Task to complete: Without including any images, repeat the data exactly.

Records provided:
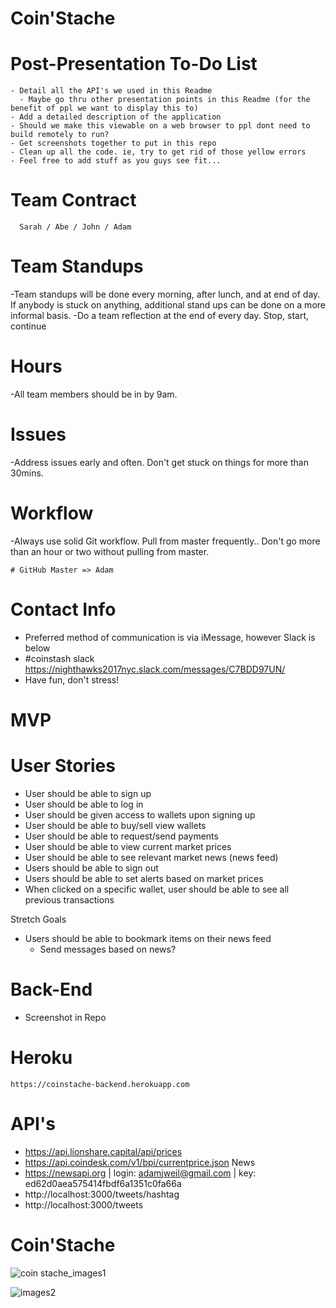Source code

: # Coin'Stache

# Post-Presentation To-Do List
    - Detail all the API's we used in this Readme
      - Maybe go thru other presentation points in this Readme (for the benefit of ppl we want to display this to)
    - Add a detailed description of the application
    - Should we make this viewable on a web browser to ppl dont need to build remotely to run?
    - Get screenshots together to put in this repo
    - Clean up all the code. ie, try to get rid of those yellow errors
    - Feel free to add stuff as you guys see fit...

# Team Contract
      Sarah / Abe / John / Adam

# Team Standups
  -Team standups will be done every morning, after lunch, and at end of day. If anybody is stuck on anything, additional stand ups can be done on a more informal basis.
  -Do a team reflection at the end of every day. Stop, start, continue

# Hours
  -All team members should be in by 9am.

# Issues
  -Address issues early and often. Don't get stuck on things for more than 30mins.

# Workflow
  -Always use solid Git workflow. Pull from master frequently.. Don't go more than an hour or two without pulling from master.

    # GitHub Master => Adam
# Contact Info
 - Preferred method of communication is via iMessage, however Slack is below
  - #coinstash slack
    https://nighthawks2017nyc.slack.com/messages/C7BDD97UN/
 - Have fun, don't stress!

# MVP


# User Stories
  - User should be able to sign up
  - User should be able to log in
  - User should be given access to wallets upon signing up
  - User should be able to buy/sell view wallets
  - User should be able to request/send payments
  - User should be able to view current market prices
  - User should be able to see relevant market news (news feed)
  - Users should be able to sign out
  - Users should be able to set alerts based on market prices
  - When clicked on a specific wallet, user should be able to see all previous transactions

  Stretch Goals
  - Users should be able to bookmark items on their news feed
    - Send messages based on news?

# Back-End
 - Screenshot in Repo

# Heroku
    https://coinstache-backend.herokuapp.com

# API's
  - https://api.lionshare.capital/api/prices
  - https://api.coindesk.com/v1/bpi/currentprice.json
  News
  - https://newsapi.org | login: adamjweil@gmail.com | key: ed62d0aea575414fbdf6a1351c0fa66a
   - http://localhost:3000/tweets/hashtag
   - http://localhost:3000/tweets

# Coin'Stache

![coin stache_images1](https://user-images.githubusercontent.com/25589910/31578714-0619e110-b0f5-11e7-9433-30530184c16a.png)

![images2](https://user-images.githubusercontent.com/25589910/31578870-f3388d46-b0f7-11e7-972b-de95526f096c.png)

Output of the exercise:
Source code

: # Coin'Stache

# Post-Presentation To-Do List
    - Detail all the API's we used in this Readme
      - Maybe go thru other presentation points in this Readme (for the benefit of ppl we want to display this to)
    - Add a detailed description of the application
    - Should we make this viewable on a web browser to ppl dont need to build remotely to run?
    - Get screenshots together to put in this repo
    - Clean up all the code. ie, try to get rid of those yellow errors
    - Feel free to add stuff as you guys see fit...

# Team Contract
      Sarah / Abe / John / Adam

# Team Standups
  -Team standups will be done every morning, after lunch, and at end of day. If anybody is stuck on anything, additional stand ups can be done on a more informal basis.
  -Do a team reflection at the end of every day. Stop, start, continue

# Hours
  -All team members should be in by 9am.

# Issues
  -Address issues early and often. Don't get stuck on things for more than 30mins.

# Workflow
  -Always use solid Git workflow. Pull from master frequently.. Don't go more than an hour or two without pulling from master.

    # GitHub Master => Adam
# Contact Info
 - Preferred method of communication is via iMessage, however Slack is below
  - #coinstash slack
    https://nighthawks2017nyc.slack.com/messages/C7BDD97UN/
 - Have fun, don't stress!

# MVP


# User Stories
  - User should be able to sign up
  - User should be able to log in
  - User should be given access to wallets upon signing up
  - User should be able to buy/sell view wallets
  - User should be able to request/send payments
  - User should be able to view current market prices
  - User should be able to see relevant market news (news feed)
  - Users should be able to sign out
  - Users should be able to set alerts based on market prices
  - When clicked on a specific wallet, user should be able to see all previous transactions

  Stretch Goals
  - Users should be able to bookmark items on their news feed
    - Send messages based on news?

# Back-End
 - Screenshot in Repo

# Heroku
    https://coinstache-backend.herokuapp.com

# API's
  - https://api.lionshare.capital/api/prices
  - https://api.coindesk.com/v1/bpi/currentprice.json
  News
  - https://newsapi.org | login: adamjweil@gmail.com | key: ed62d0aea575414fbdf6a1351c0fa66a
   - http://localhost:3000/tweets/hashtag
   - http://localhost:3000/tweets

# Coin'Stache

![coin stache_images1](https://user-images.githubusercontent.com/25589910/31578714-0619e110-b0f5-11e7-9433-30530184c16a.png)

![images2](https://user-images.githubusercontent.com/25589910/31578870-f3388d46-b0f7-11e7-972b-de95526f096c.png)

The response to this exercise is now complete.